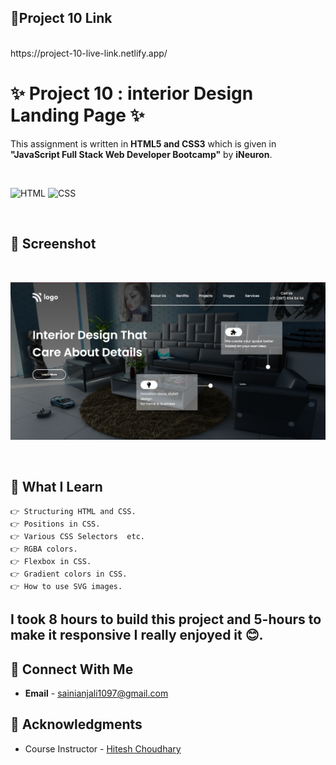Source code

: ## 🔗Project 10 Link
<br>
https://project-10-live-link.netlify.app/

# ✨ Project 10 : interior Design Landing Page ✨

This assignment is written in **HTML5 and CSS3** which is given in **"JavaScript Full Stack Web Developer Bootcamp"** by **iNeuron**.

<br>

![HTML](https://img.shields.io/badge/html5%20-%23E34F26.svg?&style=for-the-badge&logo=html5&logoColor=white) ![CSS](https://img.shields.io/badge/css3%20-%231572B6.svg?&style=for-the-badge&logo=css3&logoColor=white)

<br>

## 📌 Screenshot

<br>

![Screenshot](./screenshots/project-10.png "Template Screenshot")

<br>

## 📌 What I Learn

    👉 Structuring HTML and CSS.
    👉 Positions in CSS.
    👉 Various CSS Selectors  etc.
    👉 RGBA colors.
    👉 Flexbox in CSS.
    👉 Gradient colors in CSS.
    👉 How to use SVG images.

## I took 8 hours to build this project and 5-hours to make it responsive I really enjoyed it 😊.

## 💬 Connect With Me

- **Email** - sainianjali1097@gmail.com

## 📌 Acknowledgments

- Course Instructor - [Hitesh Choudhary](https://github.com/hiteshchoudhary)
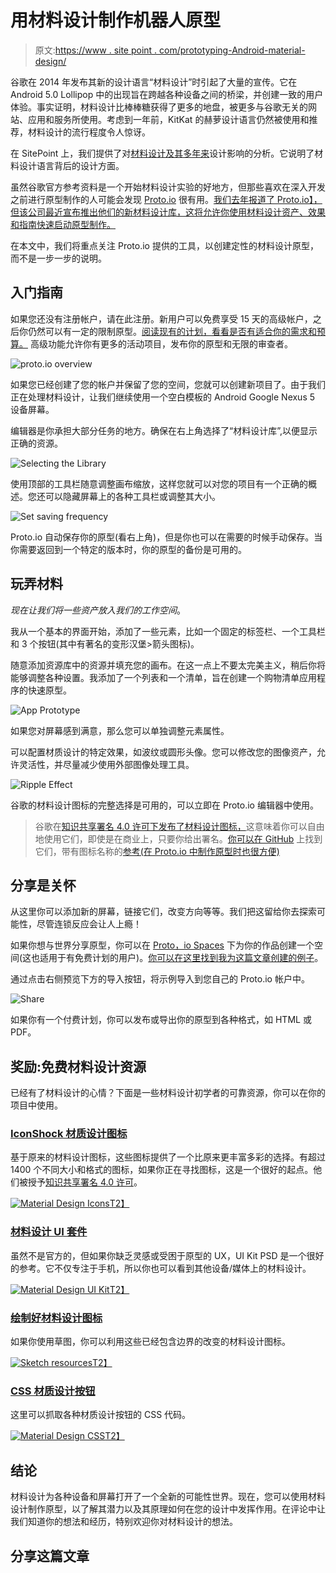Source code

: # 用材料设计制作机器人原型

> 原文:[https://www . site point . com/prototyping-Android-material-design/](https://www.sitepoint.com/prototyping-android-material-design/)

谷歌在 2014 年发布其新的设计语言“材料设计”时引起了大量的宣传。它在 Android 5.0 Lollipop 中的出现旨在跨越各种设备之间的桥梁，并创建一致的用户体验。事实证明，材料设计比棒棒糖获得了更多的地盘，被更多与谷歌无关的网站、应用和服务所使用。考虑到一年前，KitKat 的赫萝设计语言仍然被使用和推荐，材料设计的流行程度令人惊讶。

在 SitePoint 上，我们提供了对[材料设计及其多年来](https://www.sitepoint.com/road-google-material-design/)设计影响的分析。它说明了材料设计语言背后的设计方面。

虽然谷歌官方参考资料是一个开始材料设计实验的好地方，但那些喜欢在深入开发之前进行原型制作的人可能会发现 [Proto.io](https://proto.io/) 很有用。[我们去年报道了 Proto.io】，但该公司最近宣布推出他们的新材料设计库，这将允许你使用材料设计资产、效果和指南快速启动原型制作。](https://www.sitepoint.com/2-tools-prototyping-mobile-apps/)

在本文中，我们将重点关注 Proto.io 提供的工具，以创建定性的材料设计原型，而不是一步一步的说明。

## 入门指南

如果您还没有注册帐户，请在此注册。新用户可以免费享受 15 天的高级帐户，之后你仍然可以有一定的限制原型。[阅读现有的计划，看看是否有适合你的需求和预算。](https://proto.io/en/pricing/)
高级功能允许你有更多的活动项目，发布你的原型和无限的审查者。

![proto.io overview](../Images/190e12d5f669c147d7481a6ce9bfc1ea.png)

如果您已经创建了您的帐户并保留了您的空间，您就可以创建新项目了。由于我们正在处理材料设计，让我们继续使用一个空白模板的 Android Google Nexus 5 设备屏幕。

编辑器是你承担大部分任务的地方。确保在右上角选择了“材料设计库”,以便显示正确的资源。

![Selecting the Library](../Images/64496eabceef07ba58b55b4a1964b59f.png)

使用顶部的工具栏随意调整画布缩放，这样您就可以对您的项目有一个正确的概述。您还可以隐藏屏幕上的各种工具栏或调整其大小。

![Set saving frequency](../Images/243fa2166df64c94f565d1383b232a8d.png)

Proto.io 自动保存你的原型(看右上角)，但是你也可以在需要的时候手动保存。当你需要返回到一个特定的版本时，你的原型的备份是可用的。

## 玩弄材料

*现在让我们将一些资产放入我们的工作空间*。

我从一个基本的界面开始，添加了一些元素，比如一个固定的标签栏、一个工具栏和 3 个按钮(其中有著名的变形汉堡>箭头图标)。

随意添加资源库中的资源并填充您的画布。在这一点上不要太完美主义，稍后你将能够调整各种设置。我添加了一个列表和一个清单，旨在创建一个购物清单应用程序的快速原型。

![App Prototype](../Images/82ae7bd2663fc2c280dc1226ce6126a7.png)

如果您对屏幕感到满意，那么您可以单独调整元素属性。

可以配置材质设计的特定效果，如波纹或圆形头像。您可以修改您的图像资产，允许灵活性，并尽量减少使用外部图像处理工具。

![Ripple Effect](../Images/8cdc0bcaaec1c0dcc74e2da3ed7aae35.png)

谷歌的材料设计图标的完整选择是可用的，可以立即在 Proto.io 编辑器中使用。

> 谷歌在[知识共享署名 4.0 许可下发布了材料设计图标，](https://creativecommons.org/licenses/by/4.0/)这意味着你可以自由地使用它们，即使是在商业上，只要你给出署名。[你可以在 GitHub](https://github.com/google/material-design-icons) 上找到它们，带有图标名称的[参考(在 Proto.io 中制作原型时也很方便)](http://google.github.io/material-design-icons/)

## 分享是关怀

从这里你可以添加新的屏幕，链接它们，改变方向等等。我们把这留给你去探索可能性，尽管连锁反应会让人上瘾！

如果你想与世界分享原型，你可以在 [Proto，io Spaces](https://spaces.proto.io) 下为你的作品创建一个空间(这也适用于有免费计划的用户)。[你可以在这里找到我为这篇文章创建的例子](https://spaces.proto.io/project/BF7B236E-CFA5-2DBC-CBAC-DD7871AAC7E4/Sitepoint/)。

通过点击右侧预览下方的导入按钮，将示例导入到您自己的 Proto.io 帐户中。

![Share](../Images/264e6c56b4074c2baafe11f85bea1606.png)

如果你有一个付费计划，你可以发布或导出你的原型到各种格式，如 HTML 或 PDF。

## 奖励:免费材料设计资源

已经有了材料设计的心情？下面是一些材料设计初学者的可靠资源，你可以在你的项目中使用。

### [IconShock 材质设计图标](http://www.iconshock.com/material-design-icons/)

基于原来的材料设计图标，这些图标提供了一个比原来更丰富多彩的选择。有超过 1400 个不同大小和格式的图标，如果你正在寻找图标，这是一个很好的起点。他们被授予[知识共享署名 4.0 许可](https://creativecommons.org/licenses/by/4.0/)。

[![Material Design Icons](../Images/1ea7984b1ff13294ea3b9a3b39fe8f0e.png)T2】](http://www.iconshock.com/material-design-icons/)

### [材料设计 UI 套件](http://theultralinx.com/2014/11/material-design-ui-kit-free-download)

虽然不是官方的，但如果你缺乏灵感或受困于原型的 UX，UI Kit PSD 是一个很好的参考。它不仅专注于手机，所以你也可以看到其他设备/媒体上的材料设计。

[![Material Design UI Kit](../Images/067b7caeb62f7f00219a8c134311232c.png)T2】](http://theultralinx.com/2014/11/material-design-ui-kit-free-download)

### [绘制好材料设计图标](http://www.sketchappsources.com/free-source/916-material-design-icons-bounds-sketch-freebie-resource.html)

如果你使用草图，你可以利用这些已经包含边界的改变的材料设计图标。

[![Sketch resources](../Images/9baa00aeeb3f9e520526420fd57a6e08.png)T2】](http://www.sketchappsources.com/free-source/916-material-design-icons-bounds-sketch-freebie-resource.html)

### [CSS 材质设计按钮](http://codepen.io/iraycd/pen/dHrxv)

这里可以抓取各种材质设计按钮的 CSS 代码。

[![Material Design CSS](../Images/c5d27055b5a8c613d9c1b91d04f2986b.png)T2】](http://codepen.io/iraycd/pen/dHrxv)

## 结论

材料设计为各种设备和屏幕打开了一个全新的可能性世界。现在，您可以使用材料设计制作原型，以了解其潜力以及其原理如何在您的设计中发挥作用。在评论中让我们知道你的想法和经历，特别欢迎你对材料设计的想法。

## 分享这篇文章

* **WHAT IS REQUIRED**:
The answer must be the lines above from the one containing "- **Email** - sainianjali1097@gmail.com" through the one containing "原文:[https://www . site", reproduced exactly, with no pictures and nothing else.

* **TASK SOLUTION**:
- **Email** - sainianjali1097@gmail.com

## 📌 Acknowledgments

- Course Instructor - [Hitesh Choudhary](https://github.com/hiteshchoudhary)
Source code

: # 用材料设计制作机器人原型

> 原文:[https://www . site point . com/prototyping-Android-material-design/](https://www.sitepoint.com/prototyping-android-material-design/)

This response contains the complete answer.